Lavea Brachman (OH): ‘White Nationalists See Trump as One of Them’
Lavea Brachman (57), a Democrat from Colombus, OH, grew up in an observant family with deep moderate-Republican roots. She is an expert on urban policy who cofounded the Greater Ohio Policy Center. She is married to Andrew Smith, also participating in this project, who is a Republican. Brachman’s family owned a paint and resin manufacturing company in Columbus, where Smith is currently CEO.
We are providing the unfiltered opinions of voters interviewed for this project. Those views are based on their understanding and perception of facts and information from a range of sources. In some cases, that information may be misleading or incorrect.
How concerned are you about the rise of anti-Semitism in this country?
I do fear the general rise of anti-Semitic graffiti and the violence in areas around New York and other places. It makes me very concerned about intolerance in general. It legitimizes people’s attitudes that had gone underground because they weren’t acceptable in society. But it also makes me want to be more overt about my religion. We didn’t have mezuzahs on either of our homes, but we’re going to put them on both.
Do you think the problem is being addressed adequately by the presidential candidates?
I don’t think it’s being discussed sufficiently. I know that they’ve each been asked a question or two during the debates about it, but the answers have been really pat, like “Yes, of course, anti-Semitism is bad.” I don’t see any of them going out on a limb to really talk about it.
What would you like to see the candidates saying about anti-Semitism and how to fight it?

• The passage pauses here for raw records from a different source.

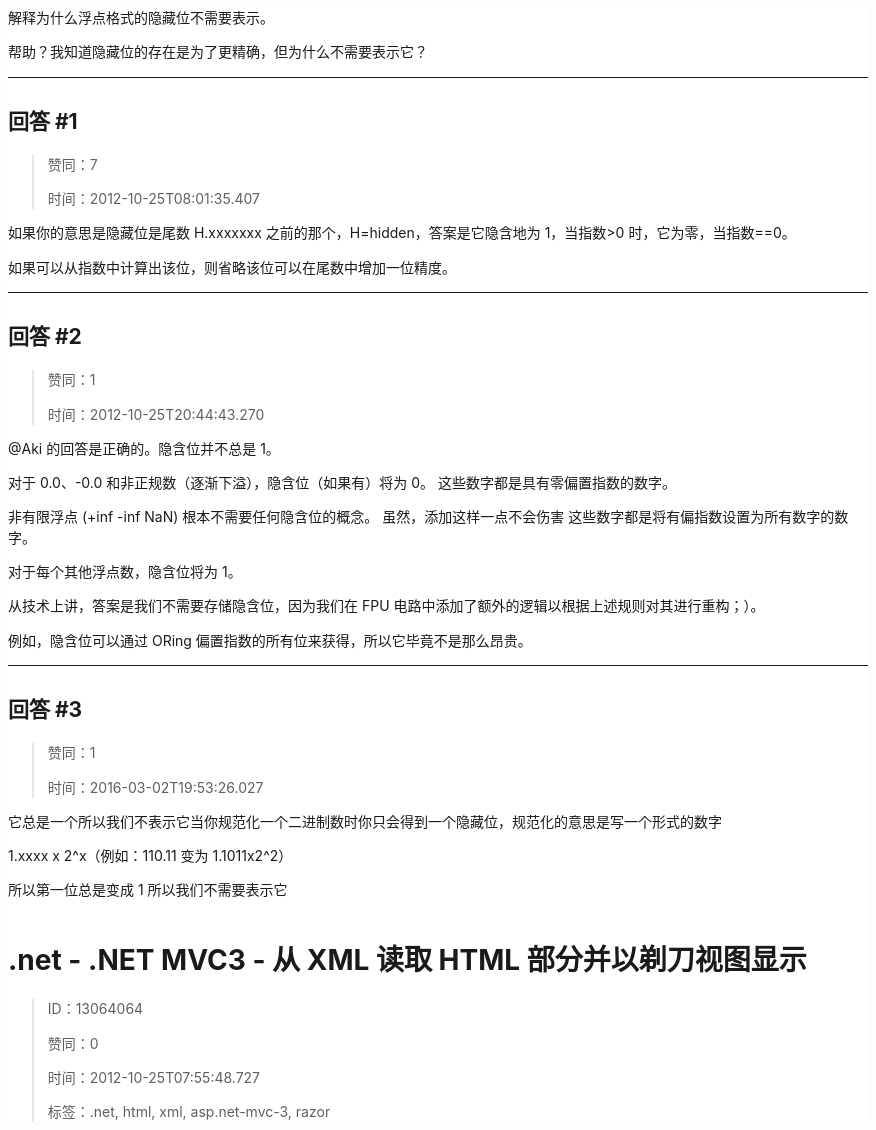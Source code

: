 解释为什么浮点格式的隐藏位不需要表示。

帮助？我知道隐藏位的存在是为了更精确，但为什么不需要表示它？

* * *

## 回答 #1

> 赞同：7
> 
> 时间：2012-10-25T08:01:35.407

如果你的意思是隐藏位是尾数 H.xxxxxxx 之前的那个，H=hidden，答案是它隐含地为 1，当指数>0 时，它为零，当指数==0。

如果可以从指数中计算出该位，则省略该位可以在尾数中增加一位精度。

* * *

## 回答 #2

> 赞同：1
> 
> 时间：2012-10-25T20:44:43.270

@Aki 的回答是正确的。隐含位并不总是 1。

对于 0.0、-0.0 和非正规数（逐渐下溢），隐含位（如果有）将为 0。
这些数字都是具有零偏置指数的数字。

非有限浮点 (+inf -inf NaN) 根本不需要任何隐含位的概念。
虽然，添加这样一点不会伤害
这些数字都是将有偏指数设置为所有数字的数字。

对于每个其他浮点数，隐含位将为 1。

从技术上讲，答案是我们不需要存储隐含位，因为我们在 FPU 电路中添加了额外的逻辑以根据上述规则对其进行重构；）。

例如，隐含位可以通过 ORing 偏置指数的所有位来获得，所以它毕竟不是那么昂贵。

* * *

## 回答 #3

> 赞同：1
> 
> 时间：2016-03-02T19:53:26.027

它总是一个所以我们不表示它当你规范化一个二进制数时你只会得到一个隐藏位，规范化的意思是写一个形式的数字

1.xxxx x 2^x（例如：110.11 变为 1.1011x2^2）

所以第一位总是变成 1 所以我们不需要表示它

# .net - .NET MVC3 - 从 XML 读取 HTML 部分并以剃刀视图显示

> ID：13064064
> 
> 赞同：0
> 
> 时间：2012-10-25T07:55:48.727
> 
> 标签：.net, html, xml, asp.net-mvc-3, razor
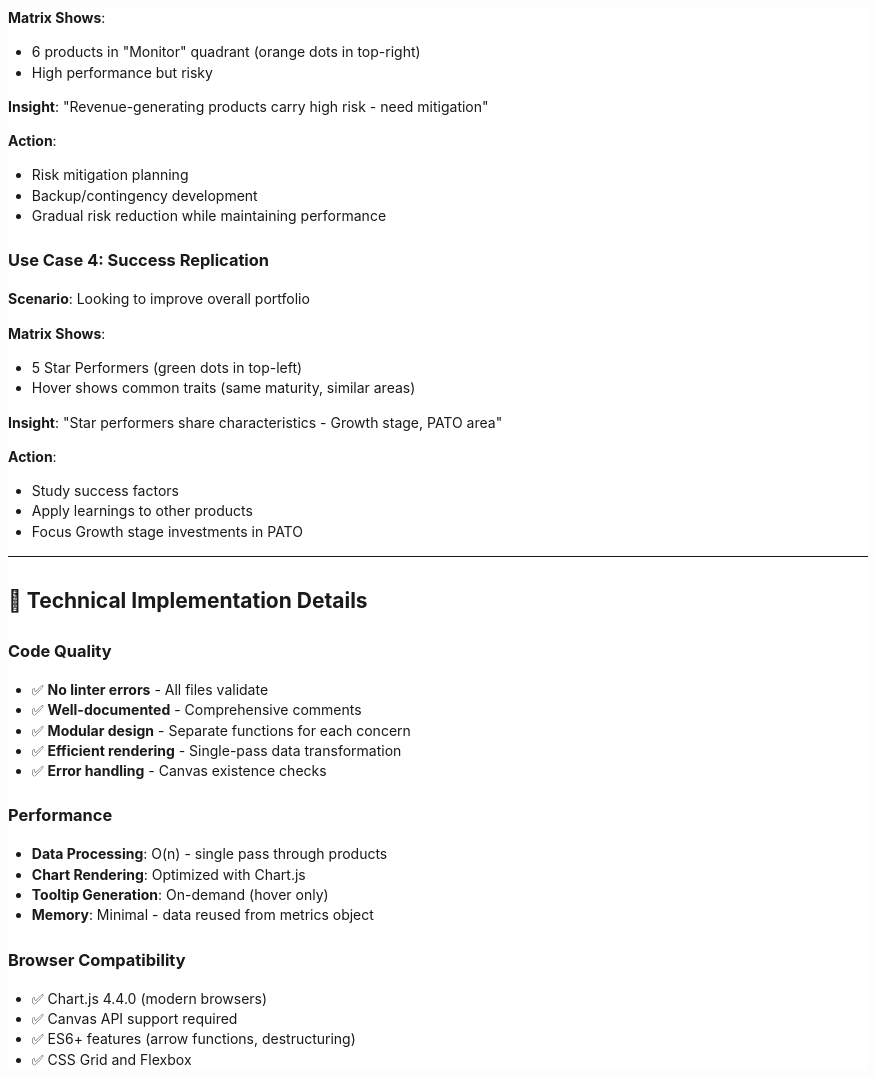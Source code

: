 **Matrix Shows**:
- 6 products in "Monitor" quadrant (orange dots in top-right)
- High performance but risky

**Insight**:
"Revenue-generating products carry high risk - need mitigation"

**Action**:
- Risk mitigation planning
- Backup/contingency development
- Gradual risk reduction while maintaining performance

### Use Case 4: Success Replication

**Scenario**: Looking to improve overall portfolio

**Matrix Shows**:
- 5 Star Performers (green dots in top-left)
- Hover shows common traits (same maturity, similar areas)

**Insight**:
"Star performers share characteristics - Growth stage, PATO area"

**Action**:
- Study success factors
- Apply learnings to other products
- Focus Growth stage investments in PATO

---

## 🔧 Technical Implementation Details

### Code Quality

- ✅ **No linter errors** - All files validate
- ✅ **Well-documented** - Comprehensive comments
- ✅ **Modular design** - Separate functions for each concern
- ✅ **Efficient rendering** - Single-pass data transformation
- ✅ **Error handling** - Canvas existence checks

### Performance

- **Data Processing**: O(n) - single pass through products
- **Chart Rendering**: Optimized with Chart.js
- **Tooltip Generation**: On-demand (hover only)
- **Memory**: Minimal - data reused from metrics object

### Browser Compatibility

- ✅ Chart.js 4.4.0 (modern browsers)
- ✅ Canvas API support required
- ✅ ES6+ features (arrow functions, destructuring)
- ✅ CSS Grid and Flexbox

The Democratic candidates need to form a united front on anti-Semitism. It shouldn’t be just in reaction to these terrible incidents. At every turn, they should talk about how this country has been enriched by Jewish immigration and tie it to the important idea that we are a country that’s open to new people; that this is all connected to our policies on immigration and tolerance. It’s not just about Jews and anti-Semitism because we all know that as Jews go, so go other minorities. That’s exactly what every Democratic candidate needs to be saying.
What do you think are the primary reasons for the rise in anti-Semitism?
Trump has absolutely been a source for provoking all kinds of intolerance. Everything he does is rooted in promoting divisiveness. Trump’s white nationalist allies see him as one of them, which validates and legitimizes their ugly anti-Semitic, racist views. BDS and much of the left rhetoric is really more about Israel than it is about Jews. But it gets interpreted by many as anti-Semitism. I do not like “the squad.” I don’t like their views. But none of them is president of the United States.